Kozo Saito is a mechanical engineer, currently the Tennessee Valley Authority Professor in Mechanical Engineering and also the Director of the Institute of Research for Technology Development, at the University of Kentucky, and also a published author.

==Education & Appointments==

- 1975 B.Sc. - Seikei University Japan
- 1977 MS - Seikei University Japan
- 1980 Ph.D. - Seikei University Japan
- 1980 Assistant Post-graduate Engineer - University of California, San Diego
- 1981 Research Associate and Member of Research Staff - Princeton University
- 1986 Associate Professor - University of Kentucky
- 1993 Professor - University of Kentucky
- 2000 Tennessee Valley Authority Professor in Mechanical Engineering - University of Kentucky
- 2007 Director Institute of Research for Technology Development (IR4TD) - University of Kentucky

==Scholarship and Award==

Saito's research interest includes combustion (flame synthesis, laminar diffusion flame structure, micro flames, soot formation), fire research (flame spread, fire whirls, boil over, pool and crib fires, scaling laws), scale modeling (law approach, scaling laws, similarity), Monozukuri (Toyota production system, Lean systems, kufu), and engineering philosophy (Zen philosophy, Daoism, D.T. Suzuki).
His educational philosophy shares with traditional Japanese Hitozukuri principles and Zen philosophy.

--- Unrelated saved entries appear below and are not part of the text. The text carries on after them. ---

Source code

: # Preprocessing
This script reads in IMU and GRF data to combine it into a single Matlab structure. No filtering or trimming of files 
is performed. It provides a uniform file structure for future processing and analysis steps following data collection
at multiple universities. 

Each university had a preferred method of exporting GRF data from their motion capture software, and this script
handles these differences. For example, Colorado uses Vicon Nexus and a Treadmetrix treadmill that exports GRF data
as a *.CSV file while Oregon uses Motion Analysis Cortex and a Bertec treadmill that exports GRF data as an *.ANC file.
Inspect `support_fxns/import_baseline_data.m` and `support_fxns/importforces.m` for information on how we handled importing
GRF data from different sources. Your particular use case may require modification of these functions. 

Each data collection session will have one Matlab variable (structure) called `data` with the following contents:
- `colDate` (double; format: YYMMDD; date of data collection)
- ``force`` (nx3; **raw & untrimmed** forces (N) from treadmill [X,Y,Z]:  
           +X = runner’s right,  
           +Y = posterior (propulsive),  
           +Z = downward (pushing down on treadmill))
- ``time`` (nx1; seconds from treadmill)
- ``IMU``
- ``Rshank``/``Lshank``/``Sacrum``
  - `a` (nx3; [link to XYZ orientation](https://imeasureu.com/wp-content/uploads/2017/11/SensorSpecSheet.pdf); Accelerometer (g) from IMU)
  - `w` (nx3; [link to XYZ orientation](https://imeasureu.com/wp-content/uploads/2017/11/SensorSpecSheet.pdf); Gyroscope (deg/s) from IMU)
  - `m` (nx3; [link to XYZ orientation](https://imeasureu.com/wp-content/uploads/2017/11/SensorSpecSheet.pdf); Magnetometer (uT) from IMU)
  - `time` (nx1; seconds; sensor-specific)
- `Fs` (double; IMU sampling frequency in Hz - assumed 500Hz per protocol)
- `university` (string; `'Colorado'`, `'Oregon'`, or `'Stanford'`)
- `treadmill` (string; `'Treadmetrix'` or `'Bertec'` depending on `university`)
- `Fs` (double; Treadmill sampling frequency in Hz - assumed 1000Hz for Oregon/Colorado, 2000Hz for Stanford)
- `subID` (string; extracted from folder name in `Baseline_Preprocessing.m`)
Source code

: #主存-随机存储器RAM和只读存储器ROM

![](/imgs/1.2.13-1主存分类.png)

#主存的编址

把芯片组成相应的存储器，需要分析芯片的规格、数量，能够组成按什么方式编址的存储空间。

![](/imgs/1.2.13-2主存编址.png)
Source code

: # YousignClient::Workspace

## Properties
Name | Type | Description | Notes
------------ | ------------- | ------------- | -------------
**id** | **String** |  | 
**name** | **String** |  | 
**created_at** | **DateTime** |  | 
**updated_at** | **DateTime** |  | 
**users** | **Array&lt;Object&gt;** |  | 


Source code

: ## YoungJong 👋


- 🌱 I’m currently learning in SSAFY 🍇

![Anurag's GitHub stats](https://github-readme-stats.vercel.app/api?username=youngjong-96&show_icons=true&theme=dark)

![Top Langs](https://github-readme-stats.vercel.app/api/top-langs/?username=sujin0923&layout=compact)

Saito has regularly taught two different graduate level courses, ME 563 combustion and ME 565 scale modeling in engineering, where he has practiced engineering philosophy and kufu principles. He has given the Fujio Cho Legacy Lecture at the University of Kentucky's Lean Certification, since 2010.
Saito is fellow of American Society of Mechanical Engineers, Chair of International Scale Modeling Committee, former committee member of the National Research Council. His awards include the Richard Emori Award from the second International Symposium on Scale Modeling, International Prize from Combustion Society of Japan.